- Opening Delimiter -
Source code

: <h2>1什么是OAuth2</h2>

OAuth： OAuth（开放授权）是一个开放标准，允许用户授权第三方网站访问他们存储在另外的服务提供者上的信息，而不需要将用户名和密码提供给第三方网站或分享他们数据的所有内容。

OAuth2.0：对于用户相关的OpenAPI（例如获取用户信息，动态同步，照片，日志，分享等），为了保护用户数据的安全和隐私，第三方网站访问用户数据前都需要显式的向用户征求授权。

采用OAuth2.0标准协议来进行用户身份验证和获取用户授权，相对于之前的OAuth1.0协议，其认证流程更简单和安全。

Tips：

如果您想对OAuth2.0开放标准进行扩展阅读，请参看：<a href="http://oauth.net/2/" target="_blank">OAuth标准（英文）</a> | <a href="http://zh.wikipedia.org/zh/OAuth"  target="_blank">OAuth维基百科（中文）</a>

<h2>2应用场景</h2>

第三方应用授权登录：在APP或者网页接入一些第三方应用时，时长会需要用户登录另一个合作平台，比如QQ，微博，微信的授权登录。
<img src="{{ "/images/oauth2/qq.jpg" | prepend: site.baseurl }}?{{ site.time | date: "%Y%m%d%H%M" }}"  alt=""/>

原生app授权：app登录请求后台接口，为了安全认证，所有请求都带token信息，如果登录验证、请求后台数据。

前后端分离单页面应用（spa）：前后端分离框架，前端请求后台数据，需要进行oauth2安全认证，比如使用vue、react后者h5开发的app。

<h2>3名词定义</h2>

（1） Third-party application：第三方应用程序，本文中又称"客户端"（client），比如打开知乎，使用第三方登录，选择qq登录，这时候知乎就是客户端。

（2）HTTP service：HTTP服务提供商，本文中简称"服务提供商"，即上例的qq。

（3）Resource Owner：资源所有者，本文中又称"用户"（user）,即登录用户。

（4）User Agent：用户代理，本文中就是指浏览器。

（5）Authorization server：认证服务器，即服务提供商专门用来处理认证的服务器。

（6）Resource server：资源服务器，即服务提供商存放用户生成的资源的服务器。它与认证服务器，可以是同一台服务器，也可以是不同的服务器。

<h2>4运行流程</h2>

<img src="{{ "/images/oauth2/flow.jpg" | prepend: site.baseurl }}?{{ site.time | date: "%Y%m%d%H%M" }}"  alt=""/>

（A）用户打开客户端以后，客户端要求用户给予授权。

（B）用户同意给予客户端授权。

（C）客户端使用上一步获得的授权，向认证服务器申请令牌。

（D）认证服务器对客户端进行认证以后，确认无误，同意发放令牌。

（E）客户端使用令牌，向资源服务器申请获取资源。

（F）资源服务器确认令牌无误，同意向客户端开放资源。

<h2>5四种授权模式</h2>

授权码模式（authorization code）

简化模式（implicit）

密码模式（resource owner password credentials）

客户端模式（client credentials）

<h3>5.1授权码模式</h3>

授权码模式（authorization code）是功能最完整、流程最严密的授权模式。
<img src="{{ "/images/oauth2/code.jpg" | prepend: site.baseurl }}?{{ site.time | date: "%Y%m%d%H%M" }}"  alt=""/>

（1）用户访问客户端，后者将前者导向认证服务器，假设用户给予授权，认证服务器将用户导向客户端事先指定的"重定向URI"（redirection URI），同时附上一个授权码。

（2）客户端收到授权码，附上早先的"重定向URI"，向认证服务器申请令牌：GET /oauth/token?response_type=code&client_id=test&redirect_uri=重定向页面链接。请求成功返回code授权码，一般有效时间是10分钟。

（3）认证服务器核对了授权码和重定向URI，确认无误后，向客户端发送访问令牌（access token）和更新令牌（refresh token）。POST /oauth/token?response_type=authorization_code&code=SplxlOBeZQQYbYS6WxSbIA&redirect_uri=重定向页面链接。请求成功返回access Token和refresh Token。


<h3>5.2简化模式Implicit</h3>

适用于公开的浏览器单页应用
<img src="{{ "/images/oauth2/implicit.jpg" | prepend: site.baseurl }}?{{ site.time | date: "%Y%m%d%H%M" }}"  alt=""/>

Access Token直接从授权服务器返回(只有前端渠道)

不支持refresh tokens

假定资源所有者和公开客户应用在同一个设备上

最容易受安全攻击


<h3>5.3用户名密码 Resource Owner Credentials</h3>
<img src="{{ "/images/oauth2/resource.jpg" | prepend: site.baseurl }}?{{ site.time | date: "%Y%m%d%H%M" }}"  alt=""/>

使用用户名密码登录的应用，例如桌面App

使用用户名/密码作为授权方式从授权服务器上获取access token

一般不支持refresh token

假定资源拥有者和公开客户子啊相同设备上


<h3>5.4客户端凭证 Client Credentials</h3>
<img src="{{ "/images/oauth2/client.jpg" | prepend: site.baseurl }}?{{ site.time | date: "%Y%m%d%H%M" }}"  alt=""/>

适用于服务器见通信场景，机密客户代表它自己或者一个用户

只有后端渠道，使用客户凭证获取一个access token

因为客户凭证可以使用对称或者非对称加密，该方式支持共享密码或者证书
- Closing Delimiter -
> _What the exercise asks_
Looking through the data above, copy out each line in which the string "本文中又称" occurs.

> _Response for this exercise_
（1） Third-party application：第三方应用程序，本文中又称"客户端"（client），比如打开知乎，使用第三方登录，选择qq登录，这时候知乎就是客户端。
（3）Resource Owner：资源所有者，本文中又称"用户"（user）,即登录用户。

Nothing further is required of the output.